:: Exercise ::
Your answer should consist only of the lines below from the one with "VM created by" through the one with "due to virtualization", copied exactly.

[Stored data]
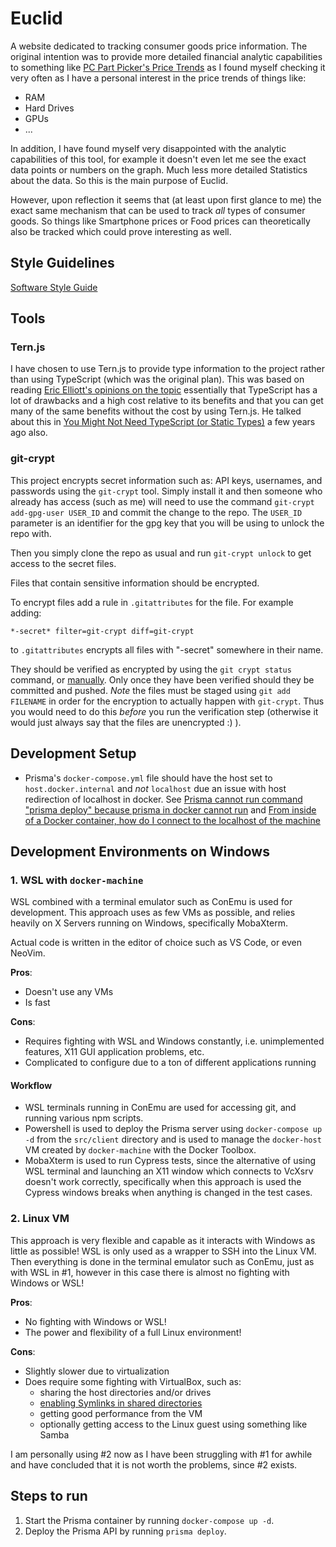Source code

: # Euclid

A website dedicated to tracking consumer goods price information.
The original intention was to provide more detailed financial analytic
capabilities to something like [PC Part Picker's Price Trends](https://pcpartpicker.com/trends/price/memory/) as I found myself checking it very often as I have a personal interest in the price trends of things like:

* RAM
* Hard Drives
* GPUs
* ...

In addition, I have found myself very disappointed with the analytic capabilities of this tool, for example it doesn't even let me see the exact data points or numbers on the graph. Much less more detailed Statistics about the data. So this is the main purpose of Euclid.

However, upon reflection it seems that (at least upon first glance to me) the exact same mechanism that can be used to track *all* types of consumer goods. So things like Smartphone prices or Food prices can theoretically also be tracked which could prove interesting as well.

## Style Guidelines

[Software Style Guide](style-guide.md)

## Tools

### Tern.js

I have chosen to use Tern.js to provide type information to the project
rather than using TypeScript (which was the original plan). This
was based on reading [Eric Elliott's opinions on the topic](https://medium.com/@_ericelliott/yep-i-suspect-a-large-number-of-converts-are-just-beginning-to-wake-up-to-the-typescript-hangover-978d1708e36e)
essentially that TypeScript has a lot of drawbacks and a high cost relative
to its benefits and that you can get many of the same benefits without
the cost by using Tern.js. He talked about this in [You Might Not Need TypeScript (or Static Types)](https://medium.com/javascript-scene/you-might-not-need-typescript-or-static-types-aa7cb670a77b)
a few years ago also.

### git-crypt

This project encrypts secret information such as: API keys, usernames, and
passwords using the `git-crypt` tool. Simply install it and then someone
who already has access (such as me) will need to use the command
`git-crypt add-gpg-user USER_ID` and commit the change to the repo.
The `USER_ID` parameter is an identifier for the gpg key that
you will be using to unlock the repo with.

Then you simply clone the repo as usual and run `git-crypt unlock` to
get access to the secret files.

Files that contain sensitive information should be encrypted.

To encrypt files add a rule in `.gitattributes` for the file.
For example adding:

  ```gitattributes
  *-secret* filter=git-crypt diff=git-crypt
  ```

to `.gitattributes` encrypts all files with "-secret" somewhere in their name.

They should be verified as encrypted by using the
`git crypt status` command, or
[manually](https://github.com/AGWA/git-crypt/issues/129).
Only once they have been verified should they be committed and pushed.
*Note* the files must be staged using `git add FILENAME` in order for the
encryption to actually happen with `git-crypt`. Thus  you would need
to do this *before* you run the verification step (otherwise it would just
always say that the files are unencrypted :) ).

## Development Setup

* Prisma's `docker-compose.yml` file should have the host set to
  `host.docker.internal`
and *not* `localhost` due an issue with host redirection of localhost in docker.
See [Prisma cannot run command "prisma deploy" because prisma in docker cannot run](https://github.com/prisma/prisma/issues/2761) and [From inside of a Docker container, how do I connect to the localhost of the machine](https://stackoverflow.com/questions/24319662/from-inside-of-a-docker-container-how-do-i-connect-to-the-localhost-of-the-mach)

## Development Environments on Windows

### 1. WSL with `docker-machine`

WSL combined with a terminal emulator such as ConEmu is used for development.
This approach uses as few VMs as possible, and relies heavily on X Servers
running on Windows, specifically MobaXterm.

Actual code is written in the editor of choice such as VS Code, or even
NeoVim.

**Pros**:

* Doesn't use any VMs
* Is fast

**Cons**:

* Requires fighting with WSL and Windows constantly, i.e. unimplemented
features, X11 GUI application problems, etc.
* Complicated to configure due to a ton of different applications running

#### Workflow

* WSL terminals running in ConEmu are used for accessing git, and running various
npm scripts.
* Powershell is used to deploy the Prisma server using `docker-compose up -d`
from the `src/client` directory and is used to manage the `docker-host`
VM created by `docker-machine` with the Docker Toolbox.
* MobaXterm is used to run Cypress tests, since the
alternative of using WSL terminal and launching an X11 window
which connects to VcXsrv doesn't work correctly, specifically when this approach is used the Cypress windows breaks when anything is changed in the test cases.

### 2. Linux VM

This approach is very flexible and capable as it interacts with Windows
as little as possible! WSL is only used as a wrapper to SSH into the Linux
VM. Then everything is done in the terminal emulator such as ConEmu, just as with WSL in #1, however in this case there is almost no fighting with Windows or WSL!

**Pros**:

* No fighting with Windows or WSL!
* The power and flexibility of a full Linux environment!

**Cons**:

* Slightly slower due to virtualization
* Does require some fighting with VirtualBox, such as:
  * sharing the host directories and/or drives
  * [enabling Symlinks in shared directories](https://stackoverflow.com/questions/23936458/correct-way-to-setup-virtualbox-4-3-to-use-symlinks-on-guest-for-meteor)
  * getting good performance from the VM
  * optionally getting access to the Linux guest using
  something like Samba

I am personally using #2 now as I have been struggling with #1 for awhile and have concluded that it is not worth the problems, since #2 exists.

## Steps to run

1. Start the Prisma container by running `docker-compose up -d`.
2. Deploy the Prisma API by running `prisma deploy`.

:: Problem solution ::
VM created by `docker-machine` with the Docker Toolbox.
* MobaXterm is used to run Cypress tests, since the
alternative of using WSL terminal and launching an X11 window
which connects to VcXsrv doesn't work correctly, specifically when this approach is used the Cypress windows breaks when anything is changed in the test cases.

### 2. Linux VM

This approach is very flexible and capable as it interacts with Windows
as little as possible! WSL is only used as a wrapper to SSH into the Linux
VM. Then everything is done in the terminal emulator such as ConEmu, just as with WSL in #1, however in this case there is almost no fighting with Windows or WSL!

**Pros**:

* No fighting with Windows or WSL!
* The power and flexibility of a full Linux environment!

**Cons**:

* Slightly slower due to virtualization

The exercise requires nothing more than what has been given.